◆ **DATA PROVIDED**:
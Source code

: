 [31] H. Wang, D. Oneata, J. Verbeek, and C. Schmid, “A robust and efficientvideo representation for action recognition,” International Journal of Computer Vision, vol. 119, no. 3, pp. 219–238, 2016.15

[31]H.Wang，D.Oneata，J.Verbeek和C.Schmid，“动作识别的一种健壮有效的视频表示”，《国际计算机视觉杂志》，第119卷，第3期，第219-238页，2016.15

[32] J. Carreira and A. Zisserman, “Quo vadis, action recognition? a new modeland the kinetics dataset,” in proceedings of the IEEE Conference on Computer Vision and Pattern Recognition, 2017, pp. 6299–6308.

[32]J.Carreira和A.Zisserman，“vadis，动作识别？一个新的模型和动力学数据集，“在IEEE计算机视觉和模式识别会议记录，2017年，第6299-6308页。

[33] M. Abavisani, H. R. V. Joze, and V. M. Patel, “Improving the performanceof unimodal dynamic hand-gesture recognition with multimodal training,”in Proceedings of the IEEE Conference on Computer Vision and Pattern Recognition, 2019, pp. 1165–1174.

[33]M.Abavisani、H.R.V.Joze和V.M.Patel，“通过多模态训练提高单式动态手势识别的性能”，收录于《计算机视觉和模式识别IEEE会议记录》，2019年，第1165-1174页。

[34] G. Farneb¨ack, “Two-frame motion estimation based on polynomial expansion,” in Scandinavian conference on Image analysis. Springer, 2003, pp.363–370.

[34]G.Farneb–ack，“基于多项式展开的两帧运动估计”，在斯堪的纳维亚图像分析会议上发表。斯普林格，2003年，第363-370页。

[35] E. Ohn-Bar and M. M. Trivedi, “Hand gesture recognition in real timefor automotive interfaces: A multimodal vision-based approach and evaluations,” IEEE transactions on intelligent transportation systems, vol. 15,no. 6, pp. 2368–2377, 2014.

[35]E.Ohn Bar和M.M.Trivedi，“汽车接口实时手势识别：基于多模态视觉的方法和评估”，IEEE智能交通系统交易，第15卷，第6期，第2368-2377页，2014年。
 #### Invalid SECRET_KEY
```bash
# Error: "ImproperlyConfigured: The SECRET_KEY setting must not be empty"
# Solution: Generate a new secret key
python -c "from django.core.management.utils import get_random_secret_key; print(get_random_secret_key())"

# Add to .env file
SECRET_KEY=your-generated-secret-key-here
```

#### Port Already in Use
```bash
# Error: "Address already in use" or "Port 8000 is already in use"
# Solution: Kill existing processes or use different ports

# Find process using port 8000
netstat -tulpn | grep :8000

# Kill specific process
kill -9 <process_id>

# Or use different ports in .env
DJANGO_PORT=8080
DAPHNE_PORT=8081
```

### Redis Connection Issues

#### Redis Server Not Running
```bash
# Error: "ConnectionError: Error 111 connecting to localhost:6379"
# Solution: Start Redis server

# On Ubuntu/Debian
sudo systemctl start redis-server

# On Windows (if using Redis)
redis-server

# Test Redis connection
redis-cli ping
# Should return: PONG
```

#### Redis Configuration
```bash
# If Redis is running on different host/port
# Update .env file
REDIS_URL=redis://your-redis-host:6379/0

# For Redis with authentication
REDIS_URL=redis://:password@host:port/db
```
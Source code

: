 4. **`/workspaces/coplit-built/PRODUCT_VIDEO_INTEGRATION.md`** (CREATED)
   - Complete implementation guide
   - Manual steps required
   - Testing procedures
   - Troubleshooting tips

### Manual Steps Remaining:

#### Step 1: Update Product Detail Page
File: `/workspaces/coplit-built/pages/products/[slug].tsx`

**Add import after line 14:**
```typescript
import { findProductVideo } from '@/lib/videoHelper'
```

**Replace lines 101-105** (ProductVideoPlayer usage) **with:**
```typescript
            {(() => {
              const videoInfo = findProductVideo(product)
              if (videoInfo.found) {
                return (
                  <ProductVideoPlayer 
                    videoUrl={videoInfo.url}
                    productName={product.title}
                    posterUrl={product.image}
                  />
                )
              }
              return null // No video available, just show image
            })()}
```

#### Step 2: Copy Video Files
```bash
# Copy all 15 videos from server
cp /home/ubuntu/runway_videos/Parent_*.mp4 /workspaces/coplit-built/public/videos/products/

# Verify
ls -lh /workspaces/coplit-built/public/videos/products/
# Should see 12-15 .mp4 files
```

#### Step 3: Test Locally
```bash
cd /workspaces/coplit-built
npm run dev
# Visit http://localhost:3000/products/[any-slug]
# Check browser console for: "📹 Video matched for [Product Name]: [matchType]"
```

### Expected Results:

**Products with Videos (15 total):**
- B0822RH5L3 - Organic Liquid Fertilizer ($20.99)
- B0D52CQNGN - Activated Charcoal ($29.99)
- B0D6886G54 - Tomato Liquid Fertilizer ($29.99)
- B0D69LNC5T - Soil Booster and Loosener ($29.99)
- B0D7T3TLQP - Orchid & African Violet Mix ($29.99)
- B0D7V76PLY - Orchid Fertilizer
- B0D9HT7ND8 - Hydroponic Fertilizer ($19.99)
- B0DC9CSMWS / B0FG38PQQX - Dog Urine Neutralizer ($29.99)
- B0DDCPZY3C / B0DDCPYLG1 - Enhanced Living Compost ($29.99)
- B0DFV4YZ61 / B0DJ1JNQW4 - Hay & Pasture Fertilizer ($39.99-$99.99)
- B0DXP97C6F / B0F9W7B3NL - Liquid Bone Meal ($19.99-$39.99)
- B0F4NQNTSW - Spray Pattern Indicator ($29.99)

◆ **WHAT TO PRODUCE**:
When you come to the line containing "[34]G.Farneb–a", give it and stop; before that, repeat each line of the material exactly from the first one.

◆ **TASK SOLUTION**:
Source code

: [31] H. Wang, D. Oneata, J. Verbeek, and C. Schmid, “A robust and efficientvideo representation for action recognition,” International Journal of Computer Vision, vol. 119, no. 3, pp. 219–238, 2016.15

[31]H.Wang，D.Oneata，J.Verbeek和C.Schmid，“动作识别的一种健壮有效的视频表示”，《国际计算机视觉杂志》，第119卷，第3期，第219-238页，2016.15

[32] J. Carreira and A. Zisserman, “Quo vadis, action recognition? a new modeland the kinetics dataset,” in proceedings of the IEEE Conference on Computer Vision and Pattern Recognition, 2017, pp. 6299–6308.

[32]J.Carreira和A.Zisserman，“vadis，动作识别？一个新的模型和动力学数据集，“在IEEE计算机视觉和模式识别会议记录，2017年，第6299-6308页。

[33] M. Abavisani, H. R. V. Joze, and V. M. Patel, “Improving the performanceof unimodal dynamic hand-gesture recognition with multimodal training,”in Proceedings of the IEEE Conference on Computer Vision and Pattern Recognition, 2019, pp. 1165–1174.

[33]M.Abavisani、H.R.V.Joze和V.M.Patel，“通过多模态训练提高单式动态手势识别的性能”，收录于《计算机视觉和模式识别IEEE会议记录》，2019年，第1165-1174页。

[34] G. Farneb¨ack, “Two-frame motion estimation based on polynomial expansion,” in Scandinavian conference on Image analysis. Springer, 2003, pp.363–370.

[34]G.Farneb–ack，“基于多项式展开的两帧运动估计”，在斯堪的纳维亚图像分析会议上发表。斯普林格，2003年，第363-370页。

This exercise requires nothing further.